Enrollees who refuse to meet this commonsense requirement will have their benefits suspended. To come back to the program, they’ll have to complete 80 hours of work, training, or volunteering or complete a course on health or financial literacy. They can also come back if they qualify for an exemption.
Overall, Kentucky’s work requirement is a gigantic step forward from the status quo that fosters dependency. Never before have work requirements been allowed in the Medicaid program, even though they’ve proven to be wildly successful at helping people increase their incomes and get out from welfare.
Numerous states have asked for work requirements before, under previous administrations, and they’ve been rejected time after time. Those days are gone.
- A first-of-its-kind six-month ban on enrollees who commit welfare fraud.

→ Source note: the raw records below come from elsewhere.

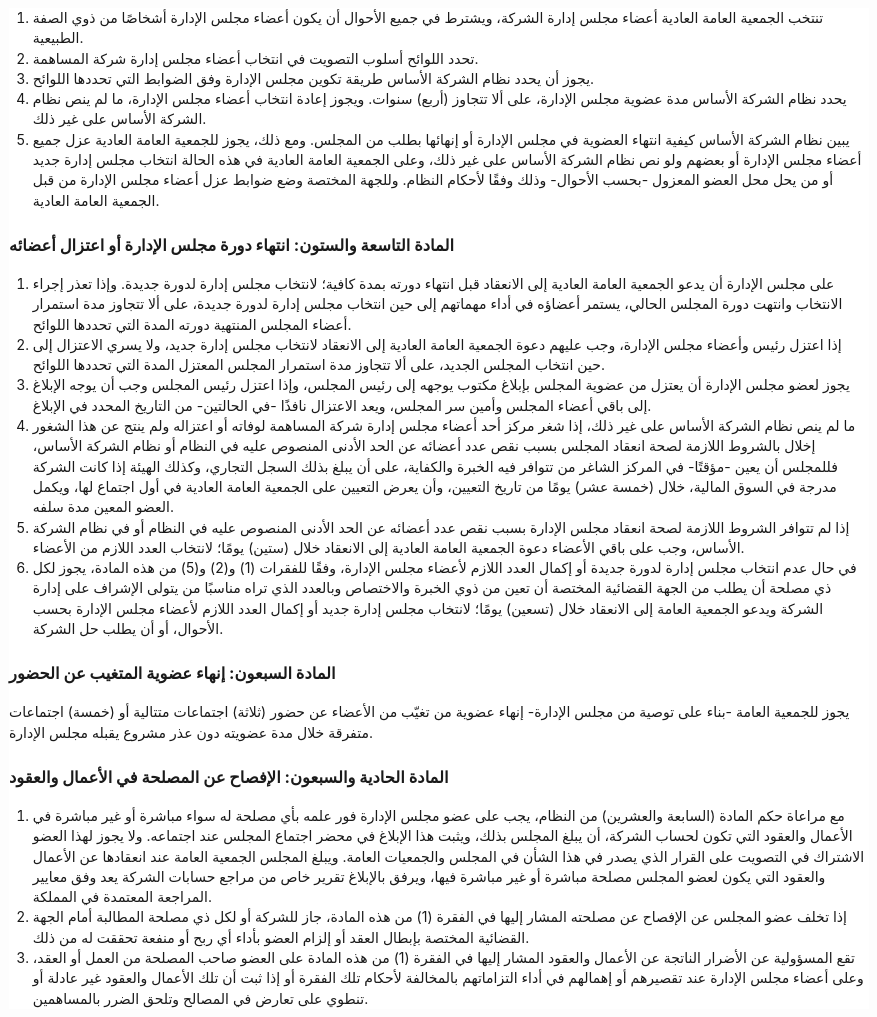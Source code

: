   1. تنتخب الجمعية العامة العادية أعضاء مجلس إدارة الشركة، ويشترط في جميع الأحوال أن يكون أعضاء مجلس الإدارة أشخاصًا من ذوي الصفة الطبيعية. 
  2. تحدد اللوائح أسلوب التصويت في انتخاب أعضاء مجلس إدارة شركة المساهمة. 
  3. يجوز أن يحدد نظام الشركة الأساس طريقة تكوين مجلس الإدارة وفق الضوابط التي تحددها اللوائح.
  4. يحدد نظام الشركة الأساس مدة عضوية مجلس الإدارة، على ألا تتجاوز (أربع) سنوات. ويجوز إعادة انتخاب أعضاء مجلس الإدارة، ما لم ينص نظام الشركة الأساس على غير ذلك. 
  5. يبين نظام الشركة الأساس كيفية انتهاء العضوية في مجلس الإدارة أو إنهائها بطلب من المجلس. ومع ذلك، يجوز للجمعية العامة العادية عزل جميع أعضاء مجلس الإدارة أو بعضهم ولو نص نظام الشركة الأساس على غير ذلك، وعلى الجمعية العامة العادية في هذه الحالة انتخاب مجلس إدارة جديد أو من يحل محل العضو المعزول -بحسب الأحوال- وذلك وفقًا لأحكام النظام. وللجهة المختصة وضع ضوابط عزل أعضاء مجلس الإدارة من قبل الجمعية العامة العادية.



### المادة التاسعة والستون: انتهاء دورة مجلس الإدارة أو اعتزال أعضائه

  1. على مجلس الإدارة أن يدعو الجمعية العامة العادية إلى الانعقاد قبل انتهاء دورته بمدة كافية؛ لانتخاب مجلس إدارة لدورة جديدة. وإذا تعذر إجراء الانتخاب وانتهت دورة المجلس الحالي، يستمر أعضاؤه في أداء مهماتهم إلى حين انتخاب مجلس إدارة لدورة جديدة، على ألا تتجاوز مدة استمرار أعضاء المجلس المنتهية دورته المدة التي تحددها اللوائح.
  2. إذا اعتزل رئيس وأعضاء مجلس الإدارة، وجب عليهم دعوة الجمعية العامة العادية إلى الانعقاد لانتخاب مجلس إدارة جديد، ولا يسري الاعتزال إلى حين انتخاب المجلس الجديد، على ألا تتجاوز مدة استمرار المجلس المعتزل المدة التي تحددها اللوائح. 
  3. يجوز لعضو مجلس الإدارة أن يعتزل من عضوية المجلس بإبلاغ مكتوب يوجهه إلى رئيس المجلس، وإذا اعتزل رئيس المجلس وجب أن يوجه الإبلاغ إلى باقي أعضاء المجلس وأمين سر المجلس، ويعد الاعتزال نافذًا -في الحالتين- من التاريخ المحدد في الإبلاغ.
  4. ما لم ينص نظام الشركة الأساس على غير ذلك، إذا شغر مركز أحد أعضاء مجلس إدارة شركة المساهمة لوفاته أو اعتزاله ولم ينتج عن هذا الشغور إخلال بالشروط اللازمة لصحة انعقاد المجلس بسبب نقص عدد أعضائه عن الحد الأدنى المنصوص عليه في النظام أو نظام الشركة الأساس، فللمجلس أن يعين -مؤقتًا- في المركز الشاغر من تتوافر فيه الخبرة والكفاية، على أن يبلغ بذلك السجل التجاري، وكذلك الهيئة إذا كانت الشركة مدرجة في السوق المالية، خلال (خمسة عشر) يومًا من تاريخ التعيين، وأن يعرض التعيين على الجمعية العامة العادية في أول اجتماع لها، ويكمل العضو المعين مدة سلفه.
  5. إذا لم تتوافر الشروط اللازمة لصحة انعقاد مجلس الإدارة بسبب نقص عدد أعضائه عن الحد الأدنى المنصوص عليه في النظام أو في نظام الشركة الأساس، وجب على باقي الأعضاء دعوة الجمعية العامة العادية إلى الانعقاد خلال (ستين) يومًا؛ لانتخاب العدد اللازم من الأعضاء. 
  6. في حال عدم انتخاب مجلس إدارة لدورة جديدة أو إكمال العدد اللازم لأعضاء مجلس الإدارة، وفقًا للفقرات (1) و(2) و(5) من هذه المادة، يجوز لكل ذي مصلحة أن يطلب من الجهة القضائية المختصة أن تعين من ذوي الخبرة والاختصاص وبالعدد الذي تراه مناسبًا من يتولى الإشراف على إدارة الشركة ويدعو الجمعية العامة إلى الانعقاد خلال (تسعين) يومًا؛ لانتخاب مجلس إدارة جديد أو إكمال العدد اللازم لأعضاء مجلس الإدارة بحسب الأحوال، أو أن يطلب حل الشركة.



### المادة السبعون: إنهاء عضوية المتغيب عن الحضور

يجوز للجمعية العامة -بناء على توصية من مجلس الإدارة- إنهاء عضوية من تغيّب من الأعضاء عن حضور (ثلاثة) اجتماعات متتالية أو (خمسة) اجتماعات متفرقة خلال مدة عضويته دون عذر مشروع يقبله مجلس الإدارة.

### المادة الحادية والسبعون: الإفصاح عن المصلحة في الأعمال والعقود

  1. مع مراعاة حكم المادة (السابعة والعشرين) من النظام، يجب على عضو مجلس الإدارة فور علمه بأي مصلحة له سواء مباشرة أو غير مباشرة في الأعمال والعقود التي تكون لحساب الشركة، أن يبلغ المجلس بذلك، ويثبت هذا الإبلاغ في محضر اجتماع المجلس عند اجتماعه. ولا يجوز لهذا العضو الاشتراك في التصويت على القرار الذي يصدر في هذا الشأن في المجلس والجمعيات العامة. ويبلغ المجلس الجمعية العامة عند انعقادها عن الأعمال والعقود التي يكون لعضو المجلس مصلحة مباشرة أو غير مباشرة فيها، ويرفق بالإبلاغ تقرير خاص من مراجع حسابات الشركة يعد وفق معايير المراجعة المعتمدة في المملكة.
  2. إذا تخلف عضو المجلس عن الإفصاح عن مصلحته المشار إليها في الفقرة (1) من هذه المادة، جاز للشركة أو لكل ذي مصلحة المطالبة أمام الجهة القضائية المختصة بإبطال العقد أو إلزام العضو بأداء أي ربح أو منفعة تحققت له من ذلك. 
  3. تقع المسؤولية عن الأضرار الناتجة عن الأعمال والعقود المشار إليها في الفقرة (1) من هذه المادة على العضو صاحب المصلحة من العمل أو العقد، وعلى أعضاء مجلس الإدارة عند تقصيرهم أو إهمالهم في أداء التزاماتهم بالمخالفة لأحكام تلك الفقرة أو إذا ثبت أن تلك الأعمال والعقود غير عادلة أو تنطوي على تعارض في المصالح وتلحق الضرر بالمساهمين.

Medicaid law requires that enrollees have a review at least once every 12 months to see if they still qualify for welfare. But life changes like moving, switching jobs, or getting married — all of which affect eligibility — don’t just happen on a twelve-month calendar.
When these changes occur, enrollees are supposed to notify the state and the state will initiate a review. But, believe it or not, the changes often go unreported and people who don’t qualify for welfare keep getting it.
(See: Arkansas, which just removed 25,000 people from Medicaid who were receiving benefits in more than one state and 16,000 people for unreported income.)
That’s a really big problem, especially when you consider that there are nearly 650,000 truly needy individuals on Medicaid waiting lists nationwide, waiting for home- and community-based services. Every dollar wasted on welfare fraud is a dollar that isn’t going to them or to other individuals who depend on the Medicaid program to survive.
Under the terms of Kentucky’s new waiver, Medicaid expansion enrollees who fail to report life changes will be removed from the program and banned from it for six months. Enrollees will now have an incentive to comply with Medicaid rules and stay on top of their reporting.
More importantly, this reform will reduce fraud. More individuals reporting changes more often means more reviews and more opportunities to remove ineligible enrollees.
In the grand scheme, six months seems like a light punishment for someone who fraudulently takes welfare benefits. But this is a good starting point and could be expanded in the future.
- Kentucky will eliminate retroactive eligibility, which is good news for taxpayers.
While this provision is less transformational than the first two, it does have the potential for cost savings for taxpayers. Under the status quo, able-bodied adults can apply for Medicaid after they’ve accumulated medical bills and have those costs shifted onto taxpayers retroactively.
But under the terms of the waiver, Kentucky will largely be able to eliminate this loophole for expansion enrollees.
Kentucky’s new waiver is truly monumental. Its work requirements will massively reduce dependency and help individuals increase their incomes. And beyond that, the Trump administration has given the state new tools to fight fraud and protect taxpayers.
If Kentucky’s waiver is a sign of things to come — as it surely is — there’s real hope the Medicaid dependency crisis is finally beginning to end.